The inequality is as follows:
$\frac{a^2+2}{\sqrt{a^2+1}}\ge2$
Ive tried squaring both sides and then making long division to simplify the left side, wich leaves me with a polynomial. I subtracted the 2 from both sides and tried to factor the left side, without success. What is a simpler way to do it?
It's true for all $a$. Set $x = a^2$, then you see $(x^2 + 2) > 0$ (square both sides). That is true for all real $x$.
Hint: write it as $ \;\cfrac{(a^2+1)+1}{\sqrt{a^2+1}} = \sqrt{a^2+1} + \cfrac{1}{\sqrt{a^2+1}}\ge2\,$.

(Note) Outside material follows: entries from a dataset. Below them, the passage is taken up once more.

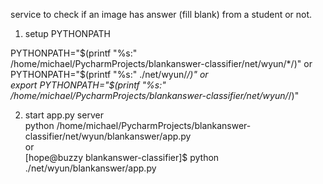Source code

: service to check if an image has answer (fill blank) from a student or not.  

1. setup PYTHONPATH  

PYTHONPATH="$(printf "%s:" /home/michael/PycharmProjects/blankanswer-classifier/net/wyun/*/)"  
or  
PYTHONPATH="$(printf "%s:" ./net/wyun/*/)"
or  
export PYTHONPATH="$(printf "%s:" /home/michael/PycharmProjects/blankanswer-classifier/net/wyun/*/)"

2. start app.py server  
python /home/michael/PycharmProjects/blankanswer-classifier/net/wyun/blankanswer/app.py  
or  
[hope@buzzy blankanswer-classifier]$ python ./net/wyun/blankanswer/app.py
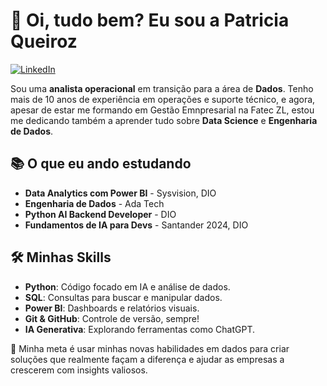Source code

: # 👋 Oi, tudo bem? Eu sou a Patricia Queiroz

[![LinkedIn](https://img.shields.io/badge/LinkedIn-0077B5?style=flat-square&logo=linkedin&logoColor=white)](https://www.linkedin.com/in/patyqueiroz)

Sou uma **analista operacional** em transição para a área de **Dados**. Tenho mais de 10 anos de experiência em operações e suporte técnico, e agora, apesar de estar me formando em Gestão Emnpresarial na Fatec ZL, estou me dedicando também a aprender tudo sobre **Data Science** e **Engenharia de Dados**.

## 📚 O que eu ando estudando

- **Data Analytics com Power BI** - Sysvision, DIO
- **Engenharia de Dados** - Ada Tech
- **Python AI Backend Developer** - DIO
- **Fundamentos de IA para Devs** - Santander 2024, DIO

## 🛠️ Minhas Skills

- **Python**: Código focado em IA e análise de dados.
- **SQL**: Consultas para buscar e manipular dados.
- **Power BI**: Dashboards e relatórios visuais.
- **Git & GitHub**: Controle de versão, sempre!
- **IA Generativa**: Explorando ferramentas como ChatGPT.

🎯 Minha meta é usar minhas novas habilidades em dados para criar soluções que realmente façam a diferença e ajudar as empresas a crescerem com insights valiosos.
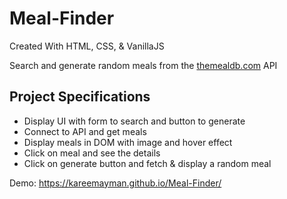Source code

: # Meal-Finder
Created With HTML, CSS, & VanillaJS

Search and generate random meals from the [themealdb.com](https://www.themealdb.com) API

## Project Specifications

- Display UI with form to search and button to generate
- Connect to API and get meals
- Display meals in DOM with image and hover effect
- Click on meal and see the details
- Click on generate button and fetch & display a random meal

Demo: https://kareemayman.github.io/Meal-Finder/
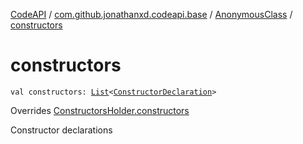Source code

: [CodeAPI](../../index.md) / [com.github.jonathanxd.codeapi.base](../index.md) / [AnonymousClass](index.md) / [constructors](.)

# constructors

`val constructors: `[`List`](https://kotlinlang.org/api/latest/jvm/stdlib/kotlin.collections/-list/index.html)`<`[`ConstructorDeclaration`](../-constructor-declaration/index.md)`>`

Overrides [ConstructorsHolder.constructors](../-constructors-holder/constructors.md)

Constructor declarations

Maybe AM-GM inequality, $(a^2+2)=(a^2+1)+1\geq 2\sqrt{a^2+1}$, so $\frac{a^2+2}{\sqrt{a^2+1}}\geq 2$
Observe the inequality is true when $a$ is replaced by $-a$. Thus we assume $a \ge 0$, and put $a = \tan \theta$, $0 \le \theta < \dfrac{\pi}{2}\implies$ $$\text{LHS} - \text{RHS}= \dfrac{\tan^2 \theta + 2}{\sec \theta}-2 = \dfrac{\sec^2 \theta +1}{\sec \theta} -2 = \cos \theta\left(\sec \theta - 1\right)^2 \ge 0.$$